Hi,
I have existing VBA code which scans a list of keywords on a webpage, and returns a TRUE or FALSE based on whether it exists. Id like the code to scan the ENTIRE site (internal links only), as this code only scans the entered home page. Secondly id like to ensure only the readable content is scanned (ignore any background html code etc). This is what I have currently
I have existing VBA code which scans a list of keywords on a webpage, and returns a TRUE or FALSE based on whether it exists. Id like the code to scan the ENTIRE site (internal links only), as this code only scans the entered home page. Secondly id like to ensure only the readable content is scanned (ignore any background html code etc). This is what I have currently
Sub CheckKeywordsInInternalLinks()
Dim domainName As String
Dim keywordRange As Range
Dim keywordCell As Range
Dim keyword As String
Dim foundKeyword As Boolean
Dim html As Object
Dim xhr As Object
Dim pageContent As String
Dim bodyText As String
Dim allLinks As Object
Dim link As Object
' Ask the user for a domain name
domainName = InputBox("Enter the domain name (e.g., Example Domain):", "Domain Name")

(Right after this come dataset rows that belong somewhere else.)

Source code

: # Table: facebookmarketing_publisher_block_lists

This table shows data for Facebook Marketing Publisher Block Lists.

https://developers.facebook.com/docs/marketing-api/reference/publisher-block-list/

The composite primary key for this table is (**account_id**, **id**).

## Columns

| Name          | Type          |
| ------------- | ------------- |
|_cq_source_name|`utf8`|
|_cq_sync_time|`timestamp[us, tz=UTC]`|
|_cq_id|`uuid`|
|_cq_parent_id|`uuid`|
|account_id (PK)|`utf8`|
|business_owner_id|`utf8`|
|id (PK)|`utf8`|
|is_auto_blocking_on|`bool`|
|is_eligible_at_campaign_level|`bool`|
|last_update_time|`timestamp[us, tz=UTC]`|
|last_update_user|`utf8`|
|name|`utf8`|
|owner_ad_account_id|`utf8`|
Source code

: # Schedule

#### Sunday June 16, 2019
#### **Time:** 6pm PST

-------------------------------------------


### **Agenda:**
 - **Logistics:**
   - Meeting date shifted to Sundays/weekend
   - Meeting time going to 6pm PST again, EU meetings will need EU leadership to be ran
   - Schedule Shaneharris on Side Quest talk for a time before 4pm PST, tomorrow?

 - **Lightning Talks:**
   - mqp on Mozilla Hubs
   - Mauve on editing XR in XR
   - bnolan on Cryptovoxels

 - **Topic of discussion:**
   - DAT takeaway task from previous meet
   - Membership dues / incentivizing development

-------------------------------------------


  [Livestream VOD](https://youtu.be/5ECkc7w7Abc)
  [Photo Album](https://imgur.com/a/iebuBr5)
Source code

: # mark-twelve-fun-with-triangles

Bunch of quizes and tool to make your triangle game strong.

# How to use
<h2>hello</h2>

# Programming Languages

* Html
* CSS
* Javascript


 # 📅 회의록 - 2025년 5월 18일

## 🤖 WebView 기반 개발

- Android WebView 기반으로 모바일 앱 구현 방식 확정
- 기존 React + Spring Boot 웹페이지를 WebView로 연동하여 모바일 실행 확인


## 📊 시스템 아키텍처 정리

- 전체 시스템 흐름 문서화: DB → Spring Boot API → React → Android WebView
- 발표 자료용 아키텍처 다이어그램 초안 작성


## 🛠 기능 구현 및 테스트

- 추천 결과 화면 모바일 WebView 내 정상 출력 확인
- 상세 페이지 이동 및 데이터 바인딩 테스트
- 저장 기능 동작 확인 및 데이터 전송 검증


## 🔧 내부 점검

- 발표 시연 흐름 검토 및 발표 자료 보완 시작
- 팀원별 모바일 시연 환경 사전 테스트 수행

' Check if "Keywords" sheet exists
On Error Resume Next
Set ws = ThisWorkbook.Sheets("Keywords")
On Error GoTo 0
If ws Is Nothing Then
MsgBox "The 'Keywords' sheet does not exist. Please check the sheet name.", vbCritical
Exit Sub
End If
' Set the range of keywords from the Keywords sheet
Set keywordRange = ws.Range("A1:A" & ws.Cells(Rows.Count, 1).End(xlUp).Row)
' Initialize XMLHttpRequest to get the page content
Set xhr = CreateObject("MSXML2.XMLHTTP")
' Loop through each keyword
For Each keywordCell In keywordRange
keyword = keywordCell.Value
foundKeyword = False
' Fetch the webpage content
xhr.Open "GET", domainName, False
xhr.Send
' Get the page content as a string
pageContent = xhr.responseText
' Load the content into an HTMLDocument object
Set html = CreateObject("HTMLfile")
html.body.innerHTML = pageContent
' Get all the body text (including text outside links)
bodyText = html.body.innerText
' Check if the keyword exists anywhere in the body text
If InStr(1, bodyText, keyword, vbTextCompare) > 0 Then
foundKeyword = True
End If
' Output "True" or "False" in the adjacent column
If foundKeyword Then
keywordCell.Offset(0, 1).Value = "True"
Else
keywordCell.Offset(0, 1).Value = "False"
End If
Next keywordCell
End Sub